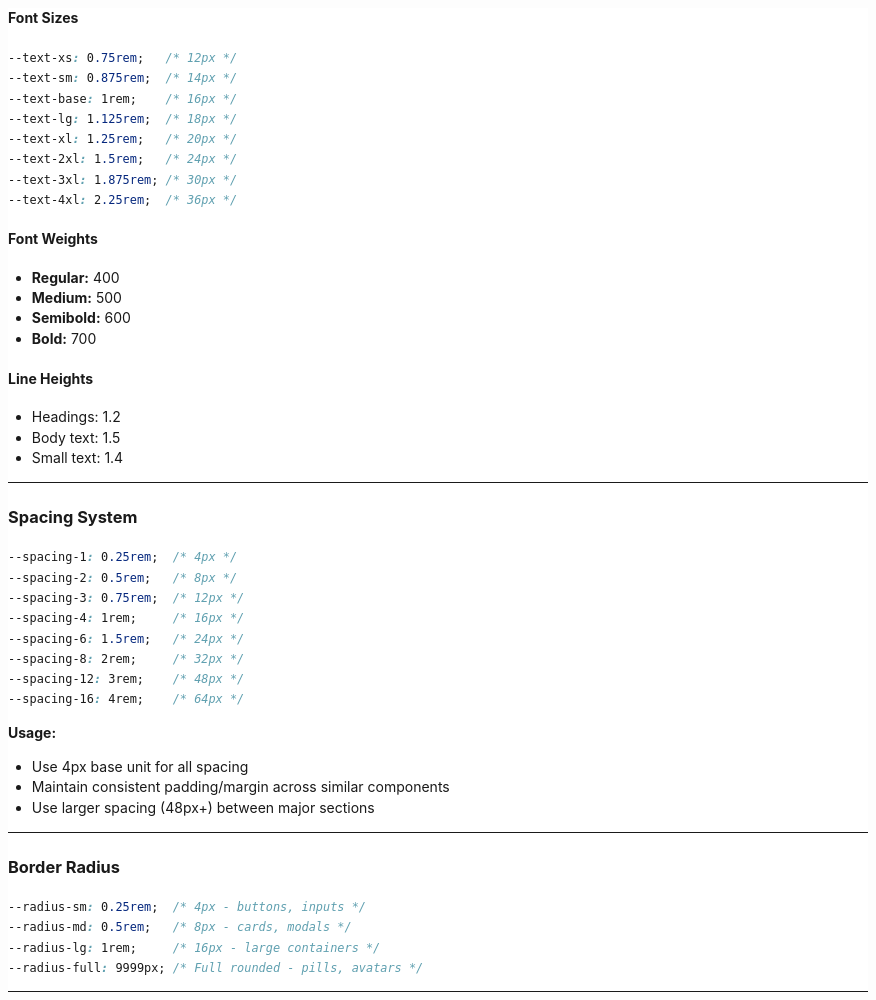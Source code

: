#### Font Sizes
```css
--text-xs: 0.75rem;   /* 12px */
--text-sm: 0.875rem;  /* 14px */
--text-base: 1rem;    /* 16px */
--text-lg: 1.125rem;  /* 18px */
--text-xl: 1.25rem;   /* 20px */
--text-2xl: 1.5rem;   /* 24px */
--text-3xl: 1.875rem; /* 30px */
--text-4xl: 2.25rem;  /* 36px */
```

#### Font Weights
- **Regular:** 400
- **Medium:** 500
- **Semibold:** 600
- **Bold:** 700

#### Line Heights
- Headings: 1.2
- Body text: 1.5
- Small text: 1.4

---

### Spacing System

```css
--spacing-1: 0.25rem;  /* 4px */
--spacing-2: 0.5rem;   /* 8px */
--spacing-3: 0.75rem;  /* 12px */
--spacing-4: 1rem;     /* 16px */
--spacing-6: 1.5rem;   /* 24px */
--spacing-8: 2rem;     /* 32px */
--spacing-12: 3rem;    /* 48px */
--spacing-16: 4rem;    /* 64px */
```

**Usage:**
- Use 4px base unit for all spacing
- Maintain consistent padding/margin across similar components
- Use larger spacing (48px+) between major sections

---

### Border Radius

```css
--radius-sm: 0.25rem;  /* 4px - buttons, inputs */
--radius-md: 0.5rem;   /* 8px - cards, modals */
--radius-lg: 1rem;     /* 16px - large containers */
--radius-full: 9999px; /* Full rounded - pills, avatars */
```

---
══════════════════════════════
### Task requirements
Report how many lines in the data include the word "base", and give nothing but the count.

### Solution
2